*** Opening of RECORD SET ***

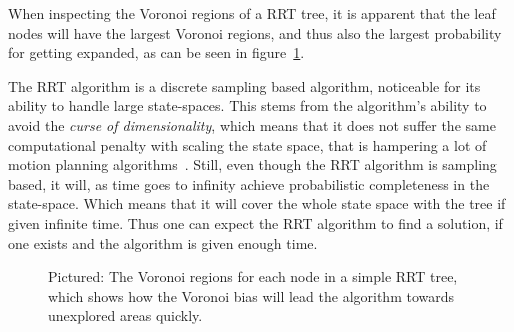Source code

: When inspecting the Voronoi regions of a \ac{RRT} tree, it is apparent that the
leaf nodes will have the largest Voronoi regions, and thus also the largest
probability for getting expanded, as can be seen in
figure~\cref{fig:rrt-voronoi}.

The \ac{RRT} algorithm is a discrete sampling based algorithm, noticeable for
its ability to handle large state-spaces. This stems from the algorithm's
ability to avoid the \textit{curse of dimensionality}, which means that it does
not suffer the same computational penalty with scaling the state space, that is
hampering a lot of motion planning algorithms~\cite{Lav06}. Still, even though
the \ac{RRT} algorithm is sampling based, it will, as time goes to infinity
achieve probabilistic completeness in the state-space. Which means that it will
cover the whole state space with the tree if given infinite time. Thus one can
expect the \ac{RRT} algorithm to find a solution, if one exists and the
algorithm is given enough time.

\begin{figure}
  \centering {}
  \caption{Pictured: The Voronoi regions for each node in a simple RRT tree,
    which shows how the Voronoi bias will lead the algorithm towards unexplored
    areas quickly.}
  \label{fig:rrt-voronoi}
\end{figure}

*** Close of RECORD SET ***
*** Opening of RECORD SET ***

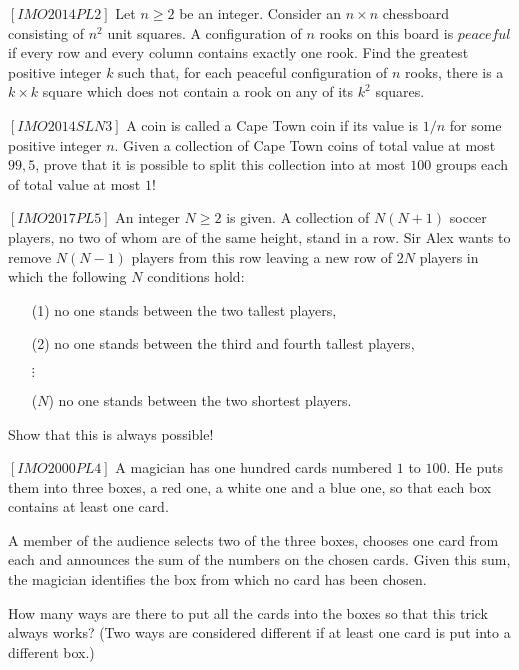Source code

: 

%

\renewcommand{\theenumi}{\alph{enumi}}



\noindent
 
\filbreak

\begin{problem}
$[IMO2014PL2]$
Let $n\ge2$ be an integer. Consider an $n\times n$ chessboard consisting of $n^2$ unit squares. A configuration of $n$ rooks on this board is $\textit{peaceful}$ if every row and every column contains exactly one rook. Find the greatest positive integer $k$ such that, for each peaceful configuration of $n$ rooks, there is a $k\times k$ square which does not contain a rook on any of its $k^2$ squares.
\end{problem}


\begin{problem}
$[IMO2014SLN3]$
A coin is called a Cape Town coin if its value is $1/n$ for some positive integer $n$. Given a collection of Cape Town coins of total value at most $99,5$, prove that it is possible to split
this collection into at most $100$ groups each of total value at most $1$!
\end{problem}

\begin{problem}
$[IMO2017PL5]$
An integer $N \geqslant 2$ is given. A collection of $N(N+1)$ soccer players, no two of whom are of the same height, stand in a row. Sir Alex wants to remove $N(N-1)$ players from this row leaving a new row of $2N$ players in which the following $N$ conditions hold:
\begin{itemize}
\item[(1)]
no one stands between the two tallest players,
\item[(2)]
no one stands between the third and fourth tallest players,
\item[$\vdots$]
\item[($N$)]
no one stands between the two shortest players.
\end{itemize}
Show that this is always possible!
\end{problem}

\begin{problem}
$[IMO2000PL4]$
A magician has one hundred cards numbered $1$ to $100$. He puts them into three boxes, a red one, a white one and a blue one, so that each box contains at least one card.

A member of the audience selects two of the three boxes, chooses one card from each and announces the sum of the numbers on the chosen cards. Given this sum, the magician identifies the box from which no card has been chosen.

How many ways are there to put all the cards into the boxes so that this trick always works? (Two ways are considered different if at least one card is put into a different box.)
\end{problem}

*** Close of RECORD SET ***

EXERCISE GOAL –
This exercise requires the lines of the entries containing the string "from".

EXPECTED ANSWER –
its ability to handle large state-spaces. This stems from the algorithm's
An integer $N \geqslant 2$ is given. A collection of $N(N+1)$ soccer players, no two of whom are of the same height, stand in a row. Sir Alex wants to remove $N(N-1)$ players from this row leaving a new row of $2N$ players in which the following $N$ conditions hold:
A member of the audience selects two of the three boxes, chooses one card from each and announces the sum of the numbers on the chosen cards. Given this sum, the magician identifies the box from which no card has been chosen.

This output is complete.